As I consider the challenge of learning to love our neighbor, in a world which increasingly brings all of us into more and more contact with people who are more and more different than our own people, I find myself reflecting on insights from the DMIS to the process of building relationship with the “different other,” i.e., our “neighbor,” whoever that “other” might be.

How Denial hinders loving our neighbor

In Bennett’s model, we must first consider barriers to loving our neighbor. The first phase in the DMIS is denial (ignorance, lack of awareness). We begin by not being aware of (cultural) difference, and avoiding it. The world simply is as we see and experience it. We are “the people” (and any others are beyond our clear vision or understanding). If we are aware of others, they are broadly characterized, e.g., we lump all “Asians” or “Africans” or “Europeans” together, with no real knowledge of any specific characteristics. In other words, we do not know our neighbor.
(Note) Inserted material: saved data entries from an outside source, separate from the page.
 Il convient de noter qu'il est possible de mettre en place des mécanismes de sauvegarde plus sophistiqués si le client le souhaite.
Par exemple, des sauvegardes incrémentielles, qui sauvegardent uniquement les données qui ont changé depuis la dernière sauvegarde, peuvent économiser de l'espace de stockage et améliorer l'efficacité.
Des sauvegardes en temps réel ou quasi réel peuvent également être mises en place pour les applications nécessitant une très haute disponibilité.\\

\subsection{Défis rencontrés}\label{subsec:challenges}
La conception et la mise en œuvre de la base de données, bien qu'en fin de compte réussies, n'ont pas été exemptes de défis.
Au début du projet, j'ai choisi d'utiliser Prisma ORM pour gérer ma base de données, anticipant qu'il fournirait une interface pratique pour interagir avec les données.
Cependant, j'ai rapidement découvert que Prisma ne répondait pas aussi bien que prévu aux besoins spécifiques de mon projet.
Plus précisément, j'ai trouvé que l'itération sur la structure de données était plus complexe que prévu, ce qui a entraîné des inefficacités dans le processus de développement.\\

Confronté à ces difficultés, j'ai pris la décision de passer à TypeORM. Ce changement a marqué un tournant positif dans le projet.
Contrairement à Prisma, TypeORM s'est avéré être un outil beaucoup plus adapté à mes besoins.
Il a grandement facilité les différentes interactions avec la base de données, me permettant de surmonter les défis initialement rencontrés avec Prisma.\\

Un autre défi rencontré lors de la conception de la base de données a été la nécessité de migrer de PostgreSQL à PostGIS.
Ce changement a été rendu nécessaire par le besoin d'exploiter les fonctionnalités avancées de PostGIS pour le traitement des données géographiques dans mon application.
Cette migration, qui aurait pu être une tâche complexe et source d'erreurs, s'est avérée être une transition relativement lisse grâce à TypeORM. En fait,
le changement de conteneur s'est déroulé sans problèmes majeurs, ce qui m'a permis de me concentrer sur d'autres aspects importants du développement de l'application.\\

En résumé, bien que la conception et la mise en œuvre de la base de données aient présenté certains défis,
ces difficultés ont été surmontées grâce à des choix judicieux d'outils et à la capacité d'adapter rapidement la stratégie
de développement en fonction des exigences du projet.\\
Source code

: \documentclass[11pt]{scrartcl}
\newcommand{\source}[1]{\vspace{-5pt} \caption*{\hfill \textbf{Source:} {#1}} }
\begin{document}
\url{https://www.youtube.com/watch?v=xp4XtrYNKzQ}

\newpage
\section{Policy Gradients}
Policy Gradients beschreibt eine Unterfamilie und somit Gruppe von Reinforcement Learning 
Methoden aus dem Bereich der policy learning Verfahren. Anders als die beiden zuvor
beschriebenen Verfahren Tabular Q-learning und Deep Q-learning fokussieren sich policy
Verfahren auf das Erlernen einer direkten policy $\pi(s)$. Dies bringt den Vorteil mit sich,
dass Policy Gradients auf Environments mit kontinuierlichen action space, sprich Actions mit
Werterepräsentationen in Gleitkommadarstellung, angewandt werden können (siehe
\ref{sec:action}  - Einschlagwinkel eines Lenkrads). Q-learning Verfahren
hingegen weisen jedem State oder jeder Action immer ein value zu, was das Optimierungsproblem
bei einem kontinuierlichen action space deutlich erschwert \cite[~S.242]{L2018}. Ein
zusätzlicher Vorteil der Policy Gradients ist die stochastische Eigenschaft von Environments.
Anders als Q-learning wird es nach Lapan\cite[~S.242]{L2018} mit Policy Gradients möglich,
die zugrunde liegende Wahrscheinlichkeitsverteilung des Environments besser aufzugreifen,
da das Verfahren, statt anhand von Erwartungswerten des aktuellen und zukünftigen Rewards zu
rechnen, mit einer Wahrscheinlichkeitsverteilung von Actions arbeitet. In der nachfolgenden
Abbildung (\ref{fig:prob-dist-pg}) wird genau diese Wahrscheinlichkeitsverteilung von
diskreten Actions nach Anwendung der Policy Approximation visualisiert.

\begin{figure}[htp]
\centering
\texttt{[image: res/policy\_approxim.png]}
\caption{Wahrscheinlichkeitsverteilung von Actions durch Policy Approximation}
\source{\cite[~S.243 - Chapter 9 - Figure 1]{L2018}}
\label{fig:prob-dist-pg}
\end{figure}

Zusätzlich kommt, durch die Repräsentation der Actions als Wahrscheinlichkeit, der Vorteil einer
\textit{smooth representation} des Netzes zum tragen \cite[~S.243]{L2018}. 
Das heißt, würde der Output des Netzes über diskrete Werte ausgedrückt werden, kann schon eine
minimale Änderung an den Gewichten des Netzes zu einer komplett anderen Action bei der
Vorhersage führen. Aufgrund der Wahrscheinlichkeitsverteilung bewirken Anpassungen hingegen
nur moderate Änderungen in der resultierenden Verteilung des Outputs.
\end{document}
Denial may be characterized by isolation, simply being out of contact with different others, or by separation, “intentional erection of physical or social barriers to create distance from cultural difference as a means of maintaining a state of denial” (e.g., racial neighborhoods or ghettos). Denial is often accompanied by extreme nationalism (which I would see as a kind of idolatry of one’s own people, as over against the – usually unknown – “other”). The “dangerous underside” of denial, Bennett points out, is the implicit relegation of others to subhuman status (e.g., the Nazi treatment of the Jews).
Good fences do NOT "make good neighbors"
It should be rather obvious that this stage of denial hinders our learning to love our neighbor, because when we live in isolation in our own world, thinking that we are the only real people, and that the world is just as we see it to be, we cannot be living in relationship or harmony with others (at least, not with different others, the “neighbor” of Jesus’ parable). Love involves knowledge. Love involves interaction. Love involves relationship. To love our neighbor, we cannot be content with denial of difference (either isolation or separation).

We cannot stay apart, and follow Jesus’ teaching to love our neighbor. We cannot live as if others do not exist, and love our neighbor. We cannot feed ourselves the myth that we are right, that God is on our side, that we are “the people” and that all others are just vaguely “out there” in the darkness beyond the borders of our world, and love our neighbor.

If we want to follow Jesus’ teaching to love our neighbor, if we as people of (any) faith want to please God in how we relate to others, we must move beyond the ethnocentric stage of denial.

(More to follow…)



* For full treatment of Bennett’s model, see
Bennett, Milton J., “Towards Ethnorelativism: A Developmental Model of Intercultural Sensitivity.” In Paige, R.M. (Ed). (1993) Education for the Intercultural Experience (2nd ed., p. 21-71). Yarmouth, ME: Intercultural Press.

Bennett, Milton J., “Becoming Interculturally Competent.”  In Wurzel, Jaime S., ed., Toward multiculturalism: A reader in multicultural education (2nd ed., pp. 62-77). Newton, MA: Intercultural Resource Corporation, 2004.